Siyaset... Particilik... Hükümet... "Takım işidir."
Futbol misali... "Takım oyunu." Teknik direktör "Kadroyu" yapar... Takımı sahaya sürer.
Maçı izler... Gerekli gördüğü durumda/ dakikada müdahale eder... Bir futbolcuyu oyundan alır.
Yerine başka bir oyuncuyu sahaya çıkarır.
Teknik direktörün taktiği... Takdiri... Kimse sorgulayamaz.
Sonuçta... Eli taşın altında olan kişi teknik direktördür.
Galibiyette o alkışlanır... Mağlubiyette o sorgulanır.
Ak Parti'deki "Nöbet/ oyuncu" değişikliğine biraz da bu gözle bakılabilir mi dersiniz?
"Hoca" maçın seyrine baktı... Ve oyuncu değişikliği kararını aldı.
Doğaldır... "Çıkan oyuncu" biraz alınır, üzülür... Olacak o kadar.

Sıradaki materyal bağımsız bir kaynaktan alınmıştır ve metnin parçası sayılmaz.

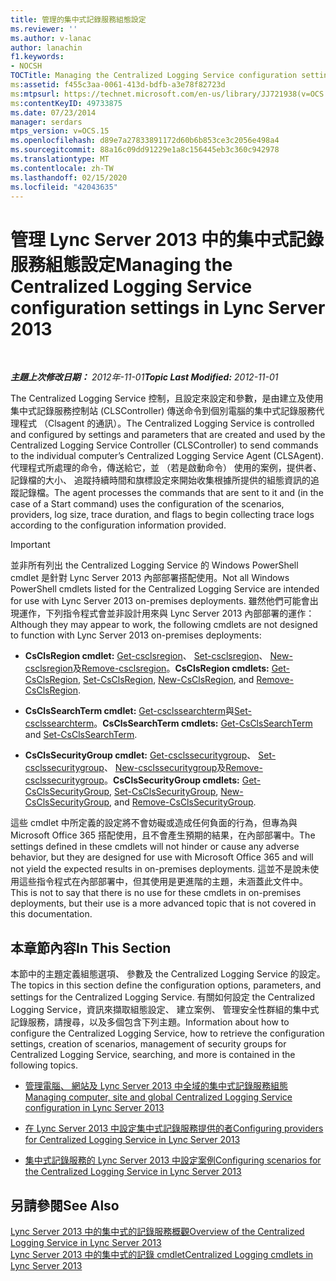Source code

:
 ```yaml
---
title: 管理的集中式記錄服務組態設定
ms.reviewer: ''
ms.author: v-lanac
author: lanachin
f1.keywords:
- NOCSH
TOCTitle: Managing the Centralized Logging Service configuration settings
ms:assetid: f455c3aa-0061-413d-bdfb-a3e78f82723d
ms:mtpsurl: https://technet.microsoft.com/en-us/library/JJ721938(v=OCS.15)
ms:contentKeyID: 49733875
ms.date: 07/23/2014
manager: serdars
mtps_version: v=OCS.15
ms.openlocfilehash: d89e7a27833891172d60b6b853ce3c2056e498a4
ms.sourcegitcommit: 88a16c09dd91229e1a8c156445eb3c360c942978
ms.translationtype: MT
ms.contentlocale: zh-TW
ms.lasthandoff: 02/15/2020
ms.locfileid: "42043635"
---
```

<div data-xmlns="http://www.w3.org/1999/xhtml">

<div class="topic" data-xmlns="http://www.w3.org/1999/xhtml" data-msxsl="urn:schemas-microsoft-com:xslt" data-cs="http://msdn.microsoft.com/">

<div data-asp="http://msdn2.microsoft.com/asp">

# <a name="managing-the-centralized-logging-service-configuration-settings-in-lync-server-2013"></a><span data-ttu-id="74a17-102">管理 Lync Server 2013 中的集中式記錄服務組態設定</span><span class="sxs-lookup"><span data-stu-id="74a17-102">Managing the Centralized Logging Service configuration settings in Lync Server 2013</span></span>

</div>

<div id="mainSection">

<div id="mainBody">

<span> </span>

<span data-ttu-id="74a17-103">_**主題上次修改日期：** 2012年-11-01_</span><span class="sxs-lookup"><span data-stu-id="74a17-103">_**Topic Last Modified:** 2012-11-01_</span></span>

<span data-ttu-id="74a17-104">The Centralized Logging Service 控制，且設定來設定和參數，是由建立及使用集中式記錄服務控制站 (CLSController) 傳送命令到個別電腦的集中式記錄服務代理程式 （Clsagent 的通訊）。</span><span class="sxs-lookup"><span data-stu-id="74a17-104">The Centralized Logging Service is controlled and configured by settings and parameters that are created and used by the Centralized Logging Service Controller (CLSController) to send commands to the individual computer’s Centralized Logging Service Agent (CLSAgent).</span></span> <span data-ttu-id="74a17-105">代理程式所處理的命令，傳送給它，並 （若是啟動命令） 使用的案例，提供者、 記錄檔的大小、 追蹤持續時間和旗標設定來開始收集根據所提供的組態資訊的追蹤記錄檔。</span><span class="sxs-lookup"><span data-stu-id="74a17-105">The agent processes the commands that are sent to it and (in the case of a Start command) uses the configuration of the scenarios, providers, log size, trace duration, and flags to begin collecting trace logs according to the configuration information provided.</span></span>

<div>


> [!IMPORTANT]
> <span data-ttu-id="74a17-106">並非所有列出 the Centralized Logging Service 的 Windows PowerShell cmdlet 是針對 Lync Server 2013 內部部署搭配使用。</span><span class="sxs-lookup"><span data-stu-id="74a17-106">Not all Windows PowerShell cmdlets listed for the Centralized Logging Service are intended for use with Lync Server 2013 on-premises deployments.</span></span> <span data-ttu-id="74a17-107">雖然他們可能會出現運作，下列指令程式會並非設計用來與 Lync Server 2013 內部部署的運作：</span><span class="sxs-lookup"><span data-stu-id="74a17-107">Although they may appear to work, the following cmdlets are not designed to function with Lync Server 2013 on-premises deployments:</span></span> 
> <UL>
> <LI>
> <P><span data-ttu-id="74a17-108"><STRONG>CsClsRegion cmdlet:</STRONG> <A href="https://technet.microsoft.com/library/JJ204879(v=OCS.15)">Get-csclsregion</A>、 <A href="https://technet.microsoft.com/library/JJ204746(v=OCS.15)">Set-csclsregion</A>、 <A href="https://technet.microsoft.com/library/JJ204658(v=OCS.15)">New-csclsregion</A>及<A href="https://technet.microsoft.com/library/JJ204971(v=OCS.15)">Remove-csclsregion</A>。</span><span class="sxs-lookup"><span data-stu-id="74a17-108"><STRONG>CsClsRegion cmdlets:</STRONG> <A href="https://technet.microsoft.com/library/JJ204879(v=OCS.15)">Get-CsClsRegion</A>, <A href="https://technet.microsoft.com/library/JJ204746(v=OCS.15)">Set-CsClsRegion</A>, <A href="https://technet.microsoft.com/library/JJ204658(v=OCS.15)">New-CsClsRegion</A>, and <A href="https://technet.microsoft.com/library/JJ204971(v=OCS.15)">Remove-CsClsRegion</A>.</span></span></P>
> <LI>
> <P><span data-ttu-id="74a17-109"><STRONG>CsClsSearchTerm cmdlet:</STRONG> <A href="https://technet.microsoft.com/library/JJ205061(v=OCS.15)">Get-csclssearchterm</A>與<A href="https://technet.microsoft.com/library/JJ204911(v=OCS.15)">Set-csclssearchterm</A>。</span><span class="sxs-lookup"><span data-stu-id="74a17-109"><STRONG>CsClsSearchTerm cmdlets:</STRONG> <A href="https://technet.microsoft.com/library/JJ205061(v=OCS.15)">Get-CsClsSearchTerm</A> and <A href="https://technet.microsoft.com/library/JJ204911(v=OCS.15)">Set-CsClsSearchTerm</A>.</span></span></P>
> <LI>
> <P><span data-ttu-id="74a17-110"><STRONG>CsClsSecurityGroup cmdlet:</STRONG> <A href="https://technet.microsoft.com/library/JJ205285(v=OCS.15)">Get-csclssecuritygroup</A>、 <A href="https://technet.microsoft.com/library/JJ204700(v=OCS.15)">Set-csclssecuritygroup</A>、 <A href="https://technet.microsoft.com/library/JJ205359(v=OCS.15)">New-csclssecuritygroup</A>及<A href="https://technet.microsoft.com/library/JJ204958(v=OCS.15)">Remove-csclssecuritygroup</A>。</span><span class="sxs-lookup"><span data-stu-id="74a17-110"><STRONG>CsClsSecurityGroup cmdlets:</STRONG> <A href="https://technet.microsoft.com/library/JJ205285(v=OCS.15)">Get-CsClsSecurityGroup</A>, <A href="https://technet.microsoft.com/library/JJ204700(v=OCS.15)">Set-CsClsSecurityGroup</A>, <A href="https://technet.microsoft.com/library/JJ205359(v=OCS.15)">New-CsClsSecurityGroup</A>, and <A href="https://technet.microsoft.com/library/JJ204958(v=OCS.15)">Remove-CsClsSecurityGroup</A>.</span></span></P></LI></UL><span data-ttu-id="74a17-111">這些 cmdlet 中所定義的設定將不會妨礙或造成任何負面的行為，但專為與 Microsoft Office 365 搭配使用，且不會產生預期的結果，在內部部署中。</span><span class="sxs-lookup"><span data-stu-id="74a17-111">The settings defined in these cmdlets will not hinder or cause any adverse behavior, but they are designed for use with Microsoft Office 365 and will not yield the expected results in on-premises deployments.</span></span> <span data-ttu-id="74a17-112">這並不是說未使用這些指令程式在內部部署中，但其使用是更進階的主題，未涵蓋此文件中。</span><span class="sxs-lookup"><span data-stu-id="74a17-112">This is not to say that there is no use for these cmdlets in on-premises deployments, but their use is a more advanced topic that is not covered in this documentation.</span></span>



</div>

<div>

## <a name="in-this-section"></a><span data-ttu-id="74a17-113">本章節內容</span><span class="sxs-lookup"><span data-stu-id="74a17-113">In This Section</span></span>

<span data-ttu-id="74a17-114">本節中的主題定義組態選項、 參數及 the Centralized Logging Service 的設定。</span><span class="sxs-lookup"><span data-stu-id="74a17-114">The topics in this section define the configuration options, parameters, and settings for the Centralized Logging Service.</span></span> <span data-ttu-id="74a17-115">有關如何設定 the Centralized Logging Service，資訊來擷取組態設定、 建立案例、 管理安全性群組的集中式記錄服務，請搜尋，以及多個包含下列主題。</span><span class="sxs-lookup"><span data-stu-id="74a17-115">Information about how to configure the Centralized Logging Service, how to retrieve the configuration settings, creation of scenarios, management of security groups for Centralized Logging Service, searching, and more is contained in the following topics.</span></span>

  - [<span data-ttu-id="74a17-116">管理電腦、 網站及 Lync Server 2013 中全域的集中式記錄服務組態</span><span class="sxs-lookup"><span data-stu-id="74a17-116">Managing computer, site and global Centralized Logging Service configuration in Lync Server 2013</span></span>](lync-server-2013-managing-computer-site-and-global-centralized-logging-service-configuration.md)

  - [<span data-ttu-id="74a17-117">在 Lync Server 2013 中設定集中式記錄服務提供的者</span><span class="sxs-lookup"><span data-stu-id="74a17-117">Configuring providers for Centralized Logging Service in Lync Server 2013</span></span>](lync-server-2013-configuring-providers-for-centralized-logging-service.md)

  - [<span data-ttu-id="74a17-118">集中式記錄服務的 Lync Server 2013 中設定案例</span><span class="sxs-lookup"><span data-stu-id="74a17-118">Configuring scenarios for the Centralized Logging Service in Lync Server 2013</span></span>](lync-server-2013-configuring-scenarios-for-the-centralized-logging-service.md)

</div>

<div>

## <a name="see-also"></a><span data-ttu-id="74a17-119">另請參閱</span><span class="sxs-lookup"><span data-stu-id="74a17-119">See Also</span></span>


[<span data-ttu-id="74a17-120">Lync Server 2013 中的集中式的記錄服務概觀</span><span class="sxs-lookup"><span data-stu-id="74a17-120">Overview of the Centralized Logging Service in Lync Server 2013</span></span>](lync-server-2013-overview-of-the-centralized-logging-service.md)  
[<span data-ttu-id="74a17-121">Lync Server 2013 中的集中式的記錄 cmdlet</span><span class="sxs-lookup"><span data-stu-id="74a17-121">Centralized Logging cmdlets in Lync Server 2013</span></span>](lync-server-2013-centralized-logging-cmdlets.md)  
  

</div>

</div>

<span> </span>

</div>

</div>

</div>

Ama dün... Prof. Ahmet Davutoğlu "Oyundan çıkarken... Yedek kulübesine giderken" sakindi... "Oyuna giren" Binali Yıldırım'a başarı dilemeyi ihmal etmedi.
"Oyuncu değişikliğini yapan" teknik direktöre karşı ise... Saygılıydı... Bağlılık mesajı gönderdi.
Kurultayı izlerken... Gözümüzün önünden sanki bir futbol maçı geçti.